Stored data

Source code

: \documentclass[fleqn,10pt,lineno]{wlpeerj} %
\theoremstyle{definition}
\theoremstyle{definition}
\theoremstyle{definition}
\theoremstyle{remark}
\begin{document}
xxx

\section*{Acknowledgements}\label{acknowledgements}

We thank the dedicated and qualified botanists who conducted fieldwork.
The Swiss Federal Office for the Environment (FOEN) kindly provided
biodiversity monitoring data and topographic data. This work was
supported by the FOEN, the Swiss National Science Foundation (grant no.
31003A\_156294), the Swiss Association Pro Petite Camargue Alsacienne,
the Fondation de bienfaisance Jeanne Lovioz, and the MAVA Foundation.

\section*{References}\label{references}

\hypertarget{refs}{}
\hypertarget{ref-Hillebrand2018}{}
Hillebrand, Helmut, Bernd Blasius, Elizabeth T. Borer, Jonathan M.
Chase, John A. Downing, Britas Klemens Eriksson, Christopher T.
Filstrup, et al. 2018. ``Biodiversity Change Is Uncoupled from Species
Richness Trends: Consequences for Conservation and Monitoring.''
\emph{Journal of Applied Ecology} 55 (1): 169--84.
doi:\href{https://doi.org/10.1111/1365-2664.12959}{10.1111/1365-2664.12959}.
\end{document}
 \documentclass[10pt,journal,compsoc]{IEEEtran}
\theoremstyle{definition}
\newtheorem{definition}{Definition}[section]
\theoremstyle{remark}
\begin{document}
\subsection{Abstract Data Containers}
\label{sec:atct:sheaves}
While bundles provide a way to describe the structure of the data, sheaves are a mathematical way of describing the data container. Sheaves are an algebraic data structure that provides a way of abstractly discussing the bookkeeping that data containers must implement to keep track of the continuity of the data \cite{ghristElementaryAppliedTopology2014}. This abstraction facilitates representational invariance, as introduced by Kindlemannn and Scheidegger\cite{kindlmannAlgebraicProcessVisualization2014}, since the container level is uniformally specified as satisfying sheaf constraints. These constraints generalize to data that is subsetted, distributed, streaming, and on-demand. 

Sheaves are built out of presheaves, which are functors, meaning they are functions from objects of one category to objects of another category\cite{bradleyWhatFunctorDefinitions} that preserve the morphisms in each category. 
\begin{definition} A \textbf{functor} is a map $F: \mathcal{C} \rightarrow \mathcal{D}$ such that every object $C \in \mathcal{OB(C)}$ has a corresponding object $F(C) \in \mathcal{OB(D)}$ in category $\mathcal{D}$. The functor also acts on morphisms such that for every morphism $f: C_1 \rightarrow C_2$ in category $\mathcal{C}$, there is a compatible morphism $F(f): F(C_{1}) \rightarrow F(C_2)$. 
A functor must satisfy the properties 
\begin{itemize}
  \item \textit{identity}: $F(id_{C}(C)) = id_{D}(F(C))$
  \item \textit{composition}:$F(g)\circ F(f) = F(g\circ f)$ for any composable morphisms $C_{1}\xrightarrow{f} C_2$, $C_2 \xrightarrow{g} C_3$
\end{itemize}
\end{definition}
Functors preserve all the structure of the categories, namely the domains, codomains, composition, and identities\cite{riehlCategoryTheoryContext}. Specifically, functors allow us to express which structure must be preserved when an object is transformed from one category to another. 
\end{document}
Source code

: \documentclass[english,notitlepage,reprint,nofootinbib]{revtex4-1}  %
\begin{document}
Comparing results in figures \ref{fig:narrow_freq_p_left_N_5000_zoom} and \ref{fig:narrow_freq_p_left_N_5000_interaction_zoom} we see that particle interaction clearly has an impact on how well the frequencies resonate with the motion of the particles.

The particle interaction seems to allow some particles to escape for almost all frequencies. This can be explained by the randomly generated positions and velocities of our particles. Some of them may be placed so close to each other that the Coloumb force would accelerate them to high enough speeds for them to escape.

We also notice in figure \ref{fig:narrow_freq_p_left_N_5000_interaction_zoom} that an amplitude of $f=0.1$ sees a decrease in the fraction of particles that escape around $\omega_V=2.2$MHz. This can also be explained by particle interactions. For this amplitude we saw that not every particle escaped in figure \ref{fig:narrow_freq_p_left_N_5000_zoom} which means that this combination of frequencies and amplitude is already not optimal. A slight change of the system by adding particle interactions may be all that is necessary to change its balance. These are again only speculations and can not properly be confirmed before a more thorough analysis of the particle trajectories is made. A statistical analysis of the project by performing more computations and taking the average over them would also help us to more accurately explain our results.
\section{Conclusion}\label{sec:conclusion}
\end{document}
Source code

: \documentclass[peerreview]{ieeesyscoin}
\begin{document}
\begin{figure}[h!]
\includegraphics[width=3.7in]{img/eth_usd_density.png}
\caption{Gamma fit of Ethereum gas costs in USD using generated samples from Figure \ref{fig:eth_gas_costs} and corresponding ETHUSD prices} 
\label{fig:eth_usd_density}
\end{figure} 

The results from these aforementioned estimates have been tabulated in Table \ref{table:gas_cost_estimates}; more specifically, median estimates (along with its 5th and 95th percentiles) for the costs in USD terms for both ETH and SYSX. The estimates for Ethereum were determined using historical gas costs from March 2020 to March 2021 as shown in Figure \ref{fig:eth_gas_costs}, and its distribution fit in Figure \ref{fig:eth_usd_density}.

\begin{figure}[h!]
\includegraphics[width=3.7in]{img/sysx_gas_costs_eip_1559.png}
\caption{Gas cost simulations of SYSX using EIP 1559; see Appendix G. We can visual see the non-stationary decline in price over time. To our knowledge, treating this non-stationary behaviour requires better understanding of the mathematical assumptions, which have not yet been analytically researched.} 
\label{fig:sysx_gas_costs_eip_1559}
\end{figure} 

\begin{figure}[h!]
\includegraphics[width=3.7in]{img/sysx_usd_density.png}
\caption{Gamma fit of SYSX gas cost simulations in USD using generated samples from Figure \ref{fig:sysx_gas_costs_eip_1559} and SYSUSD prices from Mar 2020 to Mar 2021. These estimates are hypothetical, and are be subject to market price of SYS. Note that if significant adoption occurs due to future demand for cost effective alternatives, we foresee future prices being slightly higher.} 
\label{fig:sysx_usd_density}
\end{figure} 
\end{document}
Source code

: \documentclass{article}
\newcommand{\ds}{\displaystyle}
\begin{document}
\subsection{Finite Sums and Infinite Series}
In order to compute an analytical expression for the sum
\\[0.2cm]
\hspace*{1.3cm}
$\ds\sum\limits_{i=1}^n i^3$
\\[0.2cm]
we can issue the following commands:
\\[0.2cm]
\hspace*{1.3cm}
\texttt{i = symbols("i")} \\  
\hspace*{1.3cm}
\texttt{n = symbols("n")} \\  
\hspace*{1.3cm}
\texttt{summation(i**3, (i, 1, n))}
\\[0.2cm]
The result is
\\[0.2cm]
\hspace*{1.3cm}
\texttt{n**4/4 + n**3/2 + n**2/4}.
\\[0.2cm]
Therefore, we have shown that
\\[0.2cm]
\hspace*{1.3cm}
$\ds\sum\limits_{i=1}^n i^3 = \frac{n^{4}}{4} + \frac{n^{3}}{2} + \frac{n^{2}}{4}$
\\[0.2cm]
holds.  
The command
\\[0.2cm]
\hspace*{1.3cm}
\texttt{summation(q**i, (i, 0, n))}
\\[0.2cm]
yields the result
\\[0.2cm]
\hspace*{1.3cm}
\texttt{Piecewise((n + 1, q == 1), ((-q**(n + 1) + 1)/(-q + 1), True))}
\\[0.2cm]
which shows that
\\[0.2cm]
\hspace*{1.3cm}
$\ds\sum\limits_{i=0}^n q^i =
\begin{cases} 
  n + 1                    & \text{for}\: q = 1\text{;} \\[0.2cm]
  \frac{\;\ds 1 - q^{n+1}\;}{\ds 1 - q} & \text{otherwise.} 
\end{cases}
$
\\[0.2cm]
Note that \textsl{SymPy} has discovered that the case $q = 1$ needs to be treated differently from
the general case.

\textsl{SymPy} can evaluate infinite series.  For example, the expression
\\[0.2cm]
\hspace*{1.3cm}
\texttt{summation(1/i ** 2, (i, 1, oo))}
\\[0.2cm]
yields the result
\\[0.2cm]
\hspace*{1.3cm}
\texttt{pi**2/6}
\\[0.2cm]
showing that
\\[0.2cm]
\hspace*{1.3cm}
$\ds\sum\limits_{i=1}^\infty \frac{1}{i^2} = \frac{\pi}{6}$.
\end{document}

## [WHAT YOU SHOULD DO]
Lines that hold the word "SymPy" are the ones to copy from the entries above.

## [EXERCISE RESPONSE]
Note that \textsl{SymPy} has discovered that the case $q = 1$ needs to be treated differently from
\textsl{SymPy} can evaluate infinite series.  For example, the expression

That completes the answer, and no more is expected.